The sales of Windows Media Center Edition notebook computers in the U.S. retail market had their biggest surge yet between the end of December and the end of January, as prices for the laptops dropped drastically, according to new research by Current Analysis Inc.
Computers running Microsoft Corp.'s Windows Media Center OS comprised 16.5 percent of notebook sales in retail chains such as Circuit City Stores Inc., Best Buy Co. Inc. and CompUSA Management Co. in January, rising from 4 percent share of the sales of laptops at those outlets in December, said Nicole D'Onofrio, mobile computing analyst with the research firm in Sterling, Virginia.
The primary reason for the rise in sales is the drop in price, from an average retail price of US$1,735 in December 2005 to $1,251 in January, she said.
Hardware companies selling Windows Media Center notebooks in these stores include Hewlett-Packard Co., Gateway Inc., Toshiba Corp. and Sony Electronics Inc. Wal-Mart Stores Inc. was not included as part of the research, nor were notebook computers sold by Dell Inc., which does not sell its laptops in mainstream electronics stores, D'Onofrio said. However, Dell offers one of the most aggressively priced Windows Media Center notebooks for less than $1,000 online, she added.
While a spike in Windows Media Center sales is good news for Microsoft, one of the reasons for the drop in price is the removal of the TV tuner from the system, D'Onofrio said. This means that consumers still are hesitant to embrace Microsoft's ultimate goal for Windows Media Center, which is to be the console that drives the digital home, she said.
"People are not ready to marry their PC and TV together at this point," D'Onofrio said. "There is still some work to be done.

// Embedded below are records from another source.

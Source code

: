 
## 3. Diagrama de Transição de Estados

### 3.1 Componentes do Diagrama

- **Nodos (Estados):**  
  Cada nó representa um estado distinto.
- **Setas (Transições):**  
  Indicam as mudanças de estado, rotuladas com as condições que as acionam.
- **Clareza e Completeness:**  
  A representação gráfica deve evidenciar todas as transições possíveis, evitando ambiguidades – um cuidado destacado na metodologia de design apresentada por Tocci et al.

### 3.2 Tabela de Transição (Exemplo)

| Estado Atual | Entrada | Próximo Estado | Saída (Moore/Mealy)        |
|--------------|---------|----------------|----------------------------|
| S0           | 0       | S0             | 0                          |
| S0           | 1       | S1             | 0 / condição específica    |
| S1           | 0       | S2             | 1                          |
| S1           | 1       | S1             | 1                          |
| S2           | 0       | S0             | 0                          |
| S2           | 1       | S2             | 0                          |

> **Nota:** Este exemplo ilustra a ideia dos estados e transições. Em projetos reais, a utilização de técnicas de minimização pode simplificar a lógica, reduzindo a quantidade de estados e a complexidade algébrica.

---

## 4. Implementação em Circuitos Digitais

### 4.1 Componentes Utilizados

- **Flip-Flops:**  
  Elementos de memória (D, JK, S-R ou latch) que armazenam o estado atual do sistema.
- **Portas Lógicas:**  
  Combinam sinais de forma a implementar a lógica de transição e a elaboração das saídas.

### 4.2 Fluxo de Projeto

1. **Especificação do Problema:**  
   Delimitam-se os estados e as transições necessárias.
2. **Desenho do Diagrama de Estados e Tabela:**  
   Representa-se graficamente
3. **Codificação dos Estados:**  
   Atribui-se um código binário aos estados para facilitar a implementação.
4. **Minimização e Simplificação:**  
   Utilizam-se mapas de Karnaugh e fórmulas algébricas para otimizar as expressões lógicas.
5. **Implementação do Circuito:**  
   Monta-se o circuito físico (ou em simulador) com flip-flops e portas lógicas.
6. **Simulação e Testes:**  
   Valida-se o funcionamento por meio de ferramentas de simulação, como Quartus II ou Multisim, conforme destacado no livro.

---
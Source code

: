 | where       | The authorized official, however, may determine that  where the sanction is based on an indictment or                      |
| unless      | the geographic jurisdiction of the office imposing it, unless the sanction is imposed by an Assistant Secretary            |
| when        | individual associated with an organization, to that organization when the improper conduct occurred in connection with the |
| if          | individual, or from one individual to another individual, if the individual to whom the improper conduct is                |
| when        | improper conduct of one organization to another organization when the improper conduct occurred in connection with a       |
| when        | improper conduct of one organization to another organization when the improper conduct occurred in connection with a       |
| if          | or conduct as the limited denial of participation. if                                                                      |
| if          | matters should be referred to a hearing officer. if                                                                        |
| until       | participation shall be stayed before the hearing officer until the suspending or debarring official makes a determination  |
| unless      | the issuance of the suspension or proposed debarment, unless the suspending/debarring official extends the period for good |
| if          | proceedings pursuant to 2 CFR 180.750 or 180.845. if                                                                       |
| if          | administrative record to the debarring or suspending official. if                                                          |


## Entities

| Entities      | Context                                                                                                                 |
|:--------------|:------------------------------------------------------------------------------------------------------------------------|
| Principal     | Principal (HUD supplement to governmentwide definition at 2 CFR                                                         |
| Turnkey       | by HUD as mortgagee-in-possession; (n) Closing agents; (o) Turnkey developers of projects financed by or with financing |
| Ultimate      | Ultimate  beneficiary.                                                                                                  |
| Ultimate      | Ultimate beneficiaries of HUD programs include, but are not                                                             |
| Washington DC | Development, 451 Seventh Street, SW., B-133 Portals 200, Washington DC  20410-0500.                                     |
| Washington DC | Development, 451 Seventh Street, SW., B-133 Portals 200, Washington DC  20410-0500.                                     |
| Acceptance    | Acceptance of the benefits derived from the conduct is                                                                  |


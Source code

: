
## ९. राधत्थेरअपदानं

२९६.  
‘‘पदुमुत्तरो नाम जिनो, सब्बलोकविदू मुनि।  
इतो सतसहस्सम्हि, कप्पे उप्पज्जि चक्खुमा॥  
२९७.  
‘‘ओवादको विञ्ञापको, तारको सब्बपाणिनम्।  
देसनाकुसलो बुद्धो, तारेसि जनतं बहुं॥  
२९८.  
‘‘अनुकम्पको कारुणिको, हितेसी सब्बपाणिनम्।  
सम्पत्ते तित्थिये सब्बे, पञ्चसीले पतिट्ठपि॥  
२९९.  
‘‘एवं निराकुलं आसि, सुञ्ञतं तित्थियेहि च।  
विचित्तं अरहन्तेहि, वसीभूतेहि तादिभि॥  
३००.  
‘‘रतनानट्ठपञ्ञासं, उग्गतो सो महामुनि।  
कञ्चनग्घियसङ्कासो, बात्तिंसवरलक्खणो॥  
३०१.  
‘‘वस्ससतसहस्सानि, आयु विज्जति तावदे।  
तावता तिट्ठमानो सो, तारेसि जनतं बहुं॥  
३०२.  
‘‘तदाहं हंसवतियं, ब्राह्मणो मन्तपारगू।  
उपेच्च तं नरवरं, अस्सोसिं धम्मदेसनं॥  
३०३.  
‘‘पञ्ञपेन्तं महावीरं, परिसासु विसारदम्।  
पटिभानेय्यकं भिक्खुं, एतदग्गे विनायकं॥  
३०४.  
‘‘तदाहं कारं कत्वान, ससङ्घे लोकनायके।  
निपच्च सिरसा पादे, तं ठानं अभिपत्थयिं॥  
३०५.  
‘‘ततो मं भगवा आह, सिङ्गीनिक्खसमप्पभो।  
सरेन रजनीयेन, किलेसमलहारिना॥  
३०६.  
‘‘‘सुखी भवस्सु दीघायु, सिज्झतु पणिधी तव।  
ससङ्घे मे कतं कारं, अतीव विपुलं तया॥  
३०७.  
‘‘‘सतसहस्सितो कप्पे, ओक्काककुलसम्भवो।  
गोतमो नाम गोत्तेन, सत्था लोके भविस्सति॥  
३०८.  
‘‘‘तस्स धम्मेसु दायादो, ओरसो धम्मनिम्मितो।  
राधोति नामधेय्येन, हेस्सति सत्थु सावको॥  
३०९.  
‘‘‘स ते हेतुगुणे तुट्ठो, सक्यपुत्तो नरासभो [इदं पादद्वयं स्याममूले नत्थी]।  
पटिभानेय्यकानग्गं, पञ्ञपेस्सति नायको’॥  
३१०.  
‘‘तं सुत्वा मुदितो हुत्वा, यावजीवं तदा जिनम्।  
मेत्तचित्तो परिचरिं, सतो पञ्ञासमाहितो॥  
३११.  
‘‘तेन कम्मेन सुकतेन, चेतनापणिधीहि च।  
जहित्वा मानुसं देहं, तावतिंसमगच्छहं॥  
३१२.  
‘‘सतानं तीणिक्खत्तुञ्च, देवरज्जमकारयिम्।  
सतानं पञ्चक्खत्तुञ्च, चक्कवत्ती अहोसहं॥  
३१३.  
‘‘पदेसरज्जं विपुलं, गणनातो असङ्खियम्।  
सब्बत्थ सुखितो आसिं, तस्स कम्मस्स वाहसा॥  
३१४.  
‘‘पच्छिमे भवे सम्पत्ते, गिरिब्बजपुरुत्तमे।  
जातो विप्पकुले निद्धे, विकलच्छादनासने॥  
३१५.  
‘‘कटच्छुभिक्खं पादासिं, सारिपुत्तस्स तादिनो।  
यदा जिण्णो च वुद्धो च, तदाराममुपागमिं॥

What people are using Media Center for now is to organize, store and share their digital libraries."
Customers can purchase a TV tuner for a Windows Media Center computer as an add-on for about $100 to $200, she added.
Still, the strength of Media Center notebooks and PCs -- the latter currently comprise about 60 percent of desktops sold in the U.S. retail channel -- should bode well for the release of Windows Vista later this year, D'Onofrio said. Windows Vista is expected to have some of the premium functionality now found in Windows Media Center Edition built into some of its more standard editions.
Another reason for the notebook price reduction is that January was the first month Media Center laptops using processors from Advanced Micro Devices Inc. (AMD) entered the retail channel, D'Onofrio said. Because AMD is struggling against the brand recognition of Intel Corp. in the retail channel, laptops with its chips are less expensive. The average selling price for an AMD Windows Media Center notebook in January was $1,140, while the average price for an Intel-based laptop was $1,600.